Con men are as old as recorded history. And they never cease to come up with new ways to fleece you of your money – even if the new way sounds, appears, and seems like a government agent.
After all, if it looks like a duck, quacks like a duck, and walks like a duck, it’s probably a scam artist.
And if it calls you and asks for your personal info to ‘verify’ that you have a Social Security account, it’s definitely a scam artist.
(Senior citizens and Baby Boomers, beware – no one who calls you needs your personal information. Don’t give it out.)
Government officials are warning about a rash of cons targeting Social Security beneficiaries.
Posing as agents for the government’s cornerstone retirement program, the latest con tries to trick seniors into “verifying” private information — including Social Security numbers, birth dates and parents’ names — purportedly to provide the senior with a cost-of-living increase in their benefits.
If the senior provides all the requested information, the scammer uses it to contact the real Social Security Administration in an effort to change the person’s direct deposit information and steal benefit checks.
The problem here, see, is generational.
Younger generations, having grown up with the internet and Fake News, have a deeper sense of when someone is trying to electronically or digitally scam you.
But older generations do not. They’ve grown up with newspapers and TV, which didn’t turn liberal until the 80s. The idea that someone could steal their money with a phone call is hard to grasp.
Which means they’re more valuable targets for evil men. Which is why these kinds of scams originate.
This is only the latest in a series of schemes that involve crooks impersonating Social Security staff to steal or extort money.

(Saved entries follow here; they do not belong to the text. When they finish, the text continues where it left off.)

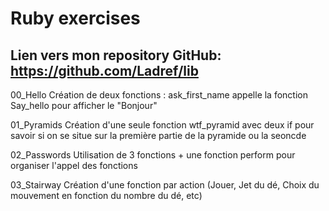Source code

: # Ruby exercises
## Lien vers mon repository GitHub: https://github.com/Ladref/lib

00_Hello
Création de deux fonctions : ask_first_name appelle la fonction Say_hello pour afficher le "Bonjour"

01_Pyramids
Création d'une seule fonction wtf_pyramid avec deux if pour savoir si on se situe sur la première partie de la pyramide ou la seoncde

02_Passwords
Utilisation de 3 fonctions + une fonction perform pour organiser l'appel des fonctions

03_Stairway
Création d'une fonction par action (Jouer, Jet du dé, Choix du mouvement en fonction du nombre du dé, etc)

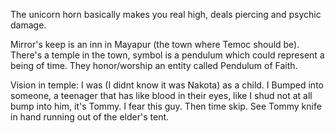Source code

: The unicorn horn basically makes you real high, deals piercing and psychic damage. 

Mirror's keep is an inn in Mayapur (the town where Temoc should be). There's a temple in the town, symbol is a pendulum which could represent a being of time. They honor/worship an entity called Pendulum of Faith. 

Vision in temple: I was (I didnt know it was Nakota) as a child. I Bumped into someone, a teenager that has like blood in their eyes, like I shud not at all bump into him, it's Tommy. I fear this guy. Then time skip. See Tommy knife in hand running out of the elder's tent.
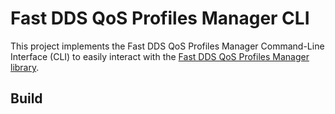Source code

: # Fast DDS QoS Profiles Manager CLI

This project implements the Fast DDS QoS Profiles Manager Command-Line Interface (CLI) to easily interact with the [Fast DDS QoS Profiles Manager library](../lib/README.md).

## Build

<!-- TODO: installation instructions should be in the documentation.
           A reference to the documentation is enough here in the README -->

Social Security’s Office of Inspector General sent out two alerts in March over a fraud that starts with a recorded phone call warning seniors about a problem with their benefit checks.
They’ll be told that a warrant has been issued for [their] arrest and the only way to solve the problem is by buying hundreds of dollars’ worth of prepaid debit cards “to resolve the warrant.”
Baby Boomers and my elders, I have a rule of thumb for you:
If someone calls you and asks for your personal information, do_not_give_it. Ever. For any reason.
Hang up, and call the actual Social Security number, 800-772-1213. If you don’t call them, don’t talk to anyone, ever.
Simple rule. And it will save you money.